# Prabal Gurung @ Target - Anybody else excited for this???



## aBeautyFairy (Feb 9, 2013)

I'm a sucker for designer collaborations and the pieces in this one look really nice.  It launches this Sunday Feb 10 at Target stores and Target.com.  I can't wait to check it out in person because I can never tell to much from the lookbook.  There is already a Youtube haul video and the quality appears kind of impressive for Target prices.  Is anyone else planning on shopping this collaboration? What do you have your eye on?


----------



## aBeautyFairy (Feb 9, 2013)

Pics of some of the pieces displayed at the launch party.

http://www.thebudgetbabe.com/archives/5454-Prabal-Gurung-for-Target-Launch-Party.html


----------



## Reddimples (Feb 9, 2013)

I just got through my emails and noticed it yesterday.  I does look like a nice collection. I wonder how much the snow is going to effect the launch tomorrow?

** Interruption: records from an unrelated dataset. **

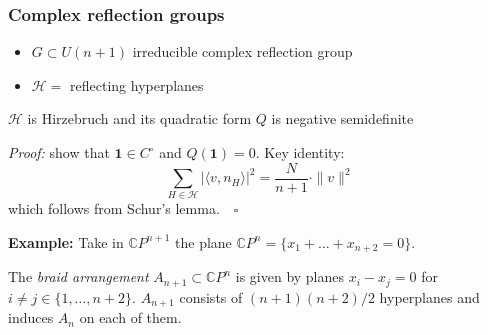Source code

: \documentclass{beamer}
\newcommand{\mH}{\mathcal{H}}
\begin{document}
\begin{frame}
	\frametitle{Complex reflection groups}
	\begin{itemize}
		\item \(G \subset U(n+1)\) irreducible complex reflection group
		\item \(\mH = \) reflecting hyperplanes
	\end{itemize}

	\begin{theorem}[dB-Panov, 2024]
		\(\mH\) is Hirzebruch and its quadratic form \(Q\) is negative semidefinite
	\end{theorem}
	
	\emph{Proof:} show that \(\mathbf{1} \in C^{\circ}\) and \(Q(\mathbf{1}) = 0\). Key identity:
	\[
	\sum_{H \in \mH} | \langle v, n_H \rangle |^2 = \frac{N}{n+1} \cdot \| v \|^2  
	\]
	which follows from Schur's lemma. \,\, \(\square\)
	
	\textbf{Example:} Take in $\mathbb CP^{n+1}$ the plane $\mathbb CP^n=\{x_1+\ldots+x_{n+2}=0\}$.
	
	The \emph{braid arrangement} $A_{n+1}\subset\mathbb CP^n$ is given by planes $x_i-x_j=0$ for $i\ne j\in \{1,\ldots,n+2\}$.
	$A_{n+1}$ consists of $(n+1)(n+2)/2$ hyperplanes and induces $A_n$ on each of them.
\end{frame}
\end{document}
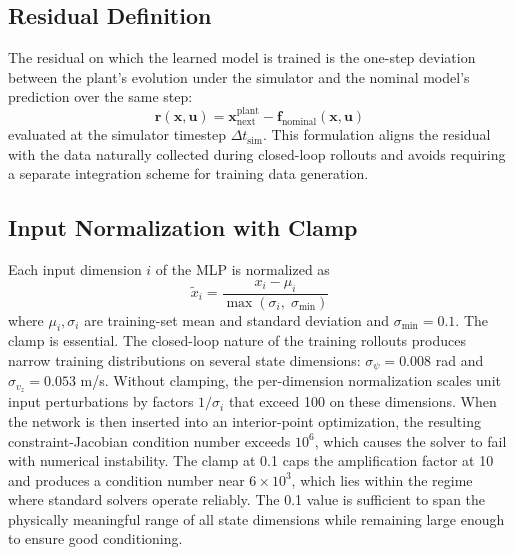 \documentclass[conference]{IEEEtran}
\begin{document}
\subsection{Residual Definition}
The residual on which the learned model is trained is the one-step deviation between the plant's evolution under the simulator and the nominal model's prediction over the same step:
\begin{equation}
\mathbf{r}(\mathbf{x}, \mathbf{u}) = \mathbf{x}^{\text{plant}}_{\text{next}} - \mathbf{f}_{\text{nominal}}(\mathbf{x}, \mathbf{u}) \tag{A.7}
\end{equation}
evaluated at the simulator timestep $\Delta t_{\text{sim}}$. This formulation aligns the residual with the data naturally collected during closed-loop rollouts and avoids requiring a separate integration scheme for training data generation.

\subsection{Input Normalization with Clamp}
Each input dimension $i$ of the MLP is normalized as
\begin{equation}
\tilde{x}_i = \frac{x_i - \mu_i}{\max(\sigma_i,\; \sigma_{\min})} \tag{A.8}
\end{equation}
where $\mu_i, \sigma_i$ are training-set mean and standard deviation and $\sigma_{\min} = 0.1$. The clamp is essential. The closed-loop nature of the training rollouts produces narrow training distributions on several state dimensions: $\sigma_{\psi} = 0.008$ rad and $\sigma_{v_z} = 0.053$ m/s. Without clamping, the per-dimension normalization scales unit input perturbations by factors $1/\sigma_i$ that exceed 100 on these dimensions. When the network is then inserted into an interior-point optimization, the resulting constraint-Jacobian condition number exceeds $10^6$, which causes the solver to fail with numerical instability. The clamp at 0.1 caps the amplification factor at 10 and produces a condition number near $6 \times 10^3$, which lies within the regime where standard solvers operate reliably. The 0.1 value is sufficient to span the physically meaningful range of all state dimensions while remaining large enough to ensure good conditioning.
\end{document}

I'm down in FL, so there should be no problems here.


----------



## Janice (Feb 9, 2013)

I am SO STOKED for this release! I have to work in the morning, but I am debating ordering blind online when it launches and then heading into the store after I get off work to ensure I get the pieces I'm dying for.


----------



## Prettypackages (Feb 9, 2013)

I liked everything I saw.


----------



## aBeautyFairy (Feb 10, 2013)

It's officially up online, I got the red ruffle dress (online exclusive) and the sleeveless tank in first date print with sheer collarbone.  I'm headed to Target at @7:30am to check things out in person.


----------



## danirn16 (Feb 10, 2013)

The floral dress is already sold out? I bought the Nolita print flats online and going to go check out the other items in the AM. I read online that Ebay already has some items posted marked up three times the retail price. Crazy!


----------



## aBeautyFairy (Feb 10, 2013)

I got to Target @ 7:45 there were a few others sitting in their cars, my daughter and I were first in line at 7:50 then @ 15 others joined us. There was a reporter asking if anyone wanted to be interviewed and asked if anyone was buying for ebay.

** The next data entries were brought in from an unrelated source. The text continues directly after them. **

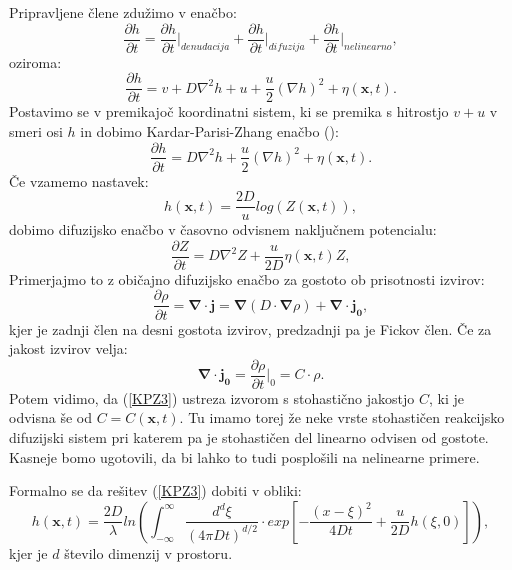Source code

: \documentclass[a4paper, twoside, 12pt]{book}
\begin{document}
Pripravljene člene zdužimo v enačbo:
\begin{equation}
  \frac{\partial h}{\partial t} = \frac{\partial h}{\partial t} \bigg|_{denudacija} + \frac{\partial h}{\partial t} \bigg|_{difuzija} + \frac{\partial h}{\partial t} \bigg|_{nelinearno},
  \label{KPZ1}
\end{equation}
oziroma:
\begin{equation}
  \frac{\partial h}{\partial t} = v + D \nabla^2 h + u + \frac{u}{2} (\nabla h)^2 + \eta (\mathbf{x},t).
  \label{KPZ2}
\end{equation}
Postavimo se v premikajoč koordinatni sistem, ki se premika s hitrostjo $v + u$ v smeri osi $h$ in dobimo Kardar-Parisi-Zhang enačbo (\cite{kardar1986dynamic}):
\begin{equation}
  \frac{\partial h}{\partial t} = D \nabla^2 h + \frac{u}{2} (\nabla h)^2 + \eta (\mathbf{x},t).
  \label{KPZ}
\end{equation}
Če vzamemo nastavek:
\begin{equation}
  h(\mathbf{x},t) = \frac{2 D}{u} log(Z(\mathbf{x},t)),
\end{equation}
dobimo difuzijsko enačbo v časovno odvisnem naključnem potencialu:
\begin{equation}
  \frac{\partial Z}{\partial t} = D \nabla^2 Z + \frac{u}{2 D} \eta(\mathbf{x},t) Z,
  \label{KPZ3}
\end{equation}
Primerjajmo to z običajno difuzijsko enačbo za gostoto ob prisotnosti izvirov:
\begin{equation}
  \frac{ \partial \rho}{ \partial t} = \mathbf{\nabla} \cdot \mathbf{j} = \mathbf{\nabla} (D \cdot \mathbf{\nabla} \rho) + \mathbf{\nabla} \cdot \mathbf{j_0},
  \label{dinamicna-splosna-3}
\end{equation}
kjer je zadnji člen na desni gostota izvirov, predzadnji pa je Fickov člen. Če za jakost izvirov velja:
\begin{equation}
  \mathbf{\nabla} \cdot \mathbf{j_0} = \frac{\partial \rho}{\partial t}\bigg|_{0} = C \cdot \rho.
  \label{jakost-izvirov}
\end{equation}
Potem vidimo, da (\ref{KPZ3}) ustreza izvorom s stohastično jakostjo $C$, ki je odvisna še od $C=C(\mathbf{x},t)$. Tu imamo torej že neke vrste stohastičen reakcijsko difuzijski sistem pri katerem pa je stohastičen del linearno odvisen od gostote. Kasneje bomo ugotovili, da bi lahko to tudi posplošili na nelinearne primere.

Formalno se da rešitev (\ref{KPZ3}) dobiti v obliki:
\begin{equation}
  h(\mathbf{x},t) = \frac{2 D}{\lambda} ln \left( \int_{-\infty}^{\infty} \frac{d^d \xi}{(4 \pi D t)^{d/2}} \cdot exp \left[-\frac{(x-\xi)^2}{4 D t} + \frac{u}{2 D}h(\xi,0) \right] \right),
\end{equation}
kjer je $d$ število dimenzij v prostoru.
\end{document}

	When the door opened my daughter went to shoes and I went to clothing. My store did not have any jewelry but I was not really interested in it anyway. In store I purchased the white top with the lace overlay and the black lace up pumps (without the mesh). Online I got the Red ruffle dress, sleeveless tee in First Date print, and red wedges.

	My daughter got the long sleeve tee in Nolita and Floral Crush and the lace up pumps in Meet the Parents. I think she also ordered some other things on line.

	It was a fun morning, we were out by 8:22 and home by 8:30. I hope everyone gets everything they want from this collection good luck with your hauls


----------



## shertz1981 (Feb 11, 2013)

I got the one thing I really wanted (white floral dress!), but at 8:01, it basically took divine intervention for me to get the last one.

  	Also bought skirt and shorts, but am taking them back and getting red dress instead.

  	I was disappointed that the sweatshirt didn't work on me -- a lot of women are looking awesome in it, but I just looked like someone in a bad sweatshirt.


----------



## suzanards (Sep 27, 2014)

I liked!


----------